[Start of Attachment]

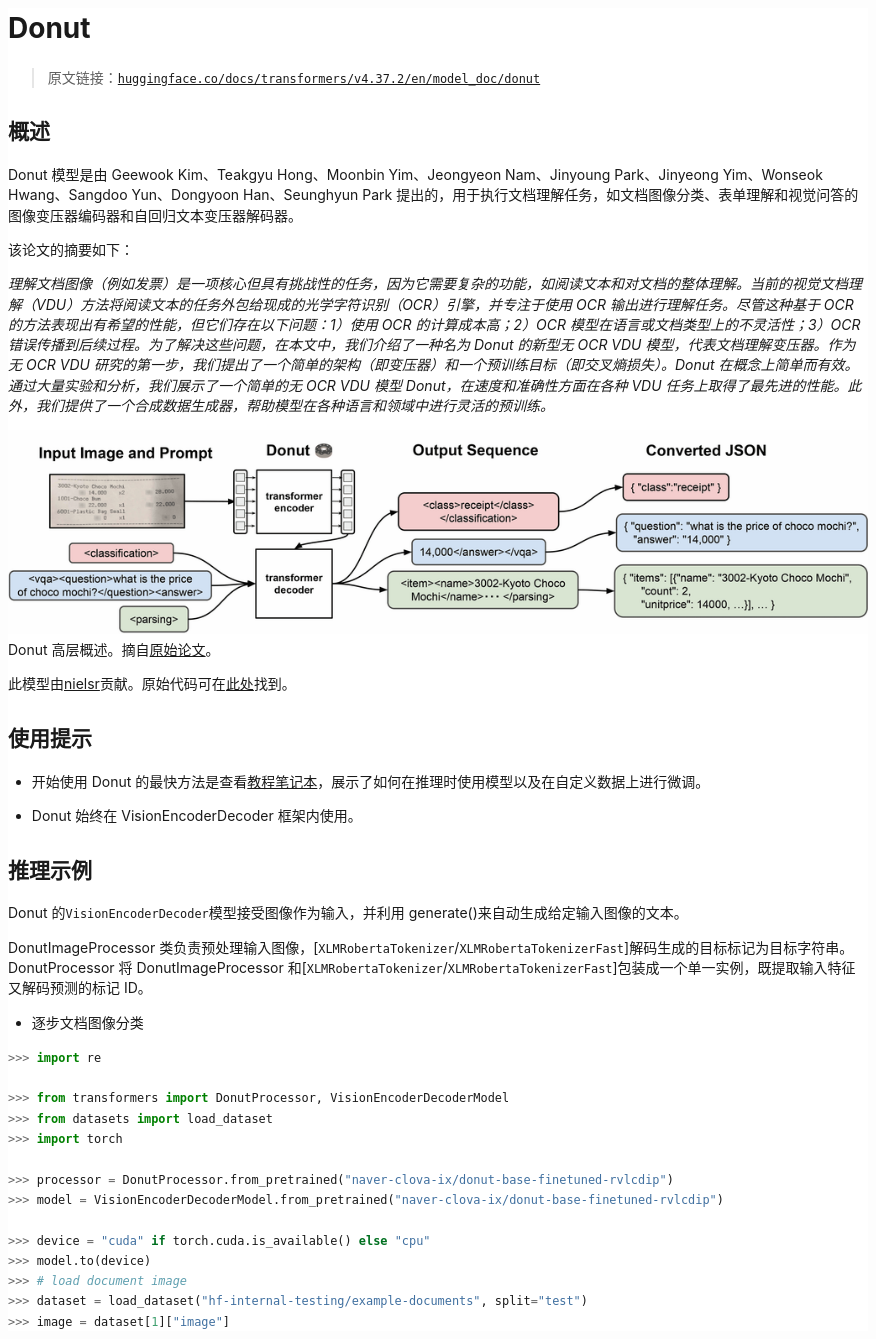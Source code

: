 # Donut

> 原文链接：[`huggingface.co/docs/transformers/v4.37.2/en/model_doc/donut`](https://huggingface.co/docs/transformers/v4.37.2/en/model_doc/donut)

## 概述

Donut 模型是由 Geewook Kim、Teakgyu Hong、Moonbin Yim、Jeongyeon Nam、Jinyoung Park、Jinyeong Yim、Wonseok Hwang、Sangdoo Yun、Dongyoon Han、Seunghyun Park 提出的，用于执行文档理解任务，如文档图像分类、表单理解和视觉问答的图像变压器编码器和自回归文本变压器解码器。

该论文的摘要如下：

*理解文档图像（例如发票）是一项核心但具有挑战性的任务，因为它需要复杂的功能，如阅读文本和对文档的整体理解。当前的视觉文档理解（VDU）方法将阅读文本的任务外包给现成的光学字符识别（OCR）引擎，并专注于使用 OCR 输出进行理解任务。尽管这种基于 OCR 的方法表现出有希望的性能，但它们存在以下问题：1）使用 OCR 的计算成本高；2）OCR 模型在语言或文档类型上的不灵活性；3）OCR 错误传播到后续过程。为了解决这些问题，在本文中，我们介绍了一种名为 Donut 的新型无 OCR VDU 模型，代表文档理解变压器。作为无 OCR VDU 研究的第一步，我们提出了一个简单的架构（即变压器）和一个预训练目标（即交叉熵损失）。Donut 在概念上简单而有效。通过大量实验和分析，我们展示了一个简单的无 OCR VDU 模型 Donut，在速度和准确性方面在各种 VDU 任务上取得了最先进的性能。此外，我们提供了一个合成数据生成器，帮助模型在各种语言和领域中进行灵活的预训练。*

![drawing](img/c398a3ad84a6b0278997297beeddba0b.png) Donut 高层概述。摘自[原始论文](https://arxiv.org/abs/2111.15664)。

此模型由[nielsr](https://huggingface.co/nielsr)贡献。原始代码可在[此处](https://github.com/clovaai/donut)找到。

## 使用提示

+   开始使用 Donut 的最快方法是查看[教程笔记本](https://github.com/NielsRogge/Transformers-Tutorials/tree/master/Donut)，展示了如何在推理时使用模型以及在自定义数据上进行微调。

+   Donut 始终在 VisionEncoderDecoder 框架内使用。

## 推理示例

Donut 的`VisionEncoderDecoder`模型接受图像作为输入，并利用 generate()来自动生成给定输入图像的文本。

DonutImageProcessor 类负责预处理输入图像，[`XLMRobertaTokenizer`/`XLMRobertaTokenizerFast`]解码生成的目标标记为目标字符串。DonutProcessor 将 DonutImageProcessor 和[`XLMRobertaTokenizer`/`XLMRobertaTokenizerFast`]包装成一个单一实例，既提取输入特征又解码预测的标记 ID。

+   逐步文档图像分类

```py
>>> import re

>>> from transformers import DonutProcessor, VisionEncoderDecoderModel
>>> from datasets import load_dataset
>>> import torch

>>> processor = DonutProcessor.from_pretrained("naver-clova-ix/donut-base-finetuned-rvlcdip")
>>> model = VisionEncoderDecoderModel.from_pretrained("naver-clova-ix/donut-base-finetuned-rvlcdip")

>>> device = "cuda" if torch.cuda.is_available() else "cpu"
>>> model.to(device)
>>> # load document image
>>> dataset = load_dataset("hf-internal-testing/example-documents", split="test")
>>> image = dataset[1]["image"]
```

[End of Attachment]

**Problem requirements:** Retype the data word for word, please, and keep the images out.

**Exercise solution:**
Source code

: # Donut

> 原文链接：[`huggingface.co/docs/transformers/v4.37.2/en/model_doc/donut`](https://huggingface.co/docs/transformers/v4.37.2/en/model_doc/donut)

## 概述

Donut 模型是由 Geewook Kim、Teakgyu Hong、Moonbin Yim、Jeongyeon Nam、Jinyoung Park、Jinyeong Yim、Wonseok Hwang、Sangdoo Yun、Dongyoon Han、Seunghyun Park 提出的，用于执行文档理解任务，如文档图像分类、表单理解和视觉问答的图像变压器编码器和自回归文本变压器解码器。

该论文的摘要如下：

*理解文档图像（例如发票）是一项核心但具有挑战性的任务，因为它需要复杂的功能，如阅读文本和对文档的整体理解。当前的视觉文档理解（VDU）方法将阅读文本的任务外包给现成的光学字符识别（OCR）引擎，并专注于使用 OCR 输出进行理解任务。尽管这种基于 OCR 的方法表现出有希望的性能，但它们存在以下问题：1）使用 OCR 的计算成本高；2）OCR 模型在语言或文档类型上的不灵活性；3）OCR 错误传播到后续过程。为了解决这些问题，在本文中，我们介绍了一种名为 Donut 的新型无 OCR VDU 模型，代表文档理解变压器。作为无 OCR VDU 研究的第一步，我们提出了一个简单的架构（即变压器）和一个预训练目标（即交叉熵损失）。Donut 在概念上简单而有效。通过大量实验和分析，我们展示了一个简单的无 OCR VDU 模型 Donut，在速度和准确性方面在各种 VDU 任务上取得了最先进的性能。此外，我们提供了一个合成数据生成器，帮助模型在各种语言和领域中进行灵活的预训练。*

![drawing](img/c398a3ad84a6b0278997297beeddba0b.png) Donut 高层概述。摘自[原始论文](https://arxiv.org/abs/2111.15664)。

此模型由[nielsr](https://huggingface.co/nielsr)贡献。原始代码可在[此处](https://github.com/clovaai/donut)找到。

## 使用提示

+   开始使用 Donut 的最快方法是查看[教程笔记本](https://github.com/NielsRogge/Transformers-Tutorials/tree/master/Donut)，展示了如何在推理时使用模型以及在自定义数据上进行微调。

+   Donut 始终在 VisionEncoderDecoder 框架内使用。

## 推理示例

Donut 的`VisionEncoderDecoder`模型接受图像作为输入，并利用 generate()来自动生成给定输入图像的文本。

DonutImageProcessor 类负责预处理输入图像，[`XLMRobertaTokenizer`/`XLMRobertaTokenizerFast`]解码生成的目标标记为目标字符串。DonutProcessor 将 DonutImageProcessor 和[`XLMRobertaTokenizer`/`XLMRobertaTokenizerFast`]包装成一个单一实例，既提取输入特征又解码预测的标记 ID。

+   逐步文档图像分类

```py
>>> import re

>>> from transformers import DonutProcessor, VisionEncoderDecoderModel
>>> from datasets import load_dataset
>>> import torch

>>> processor = DonutProcessor.from_pretrained("naver-clova-ix/donut-base-finetuned-rvlcdip")
>>> model = VisionEncoderDecoderModel.from_pretrained("naver-clova-ix/donut-base-finetuned-rvlcdip")

>>> device = "cuda" if torch.cuda.is_available() else "cpu"
>>> model.to(device)
>>> # load document image
>>> dataset = load_dataset("hf-internal-testing/example-documents", split="test")
>>> image = dataset[1]["image"]
```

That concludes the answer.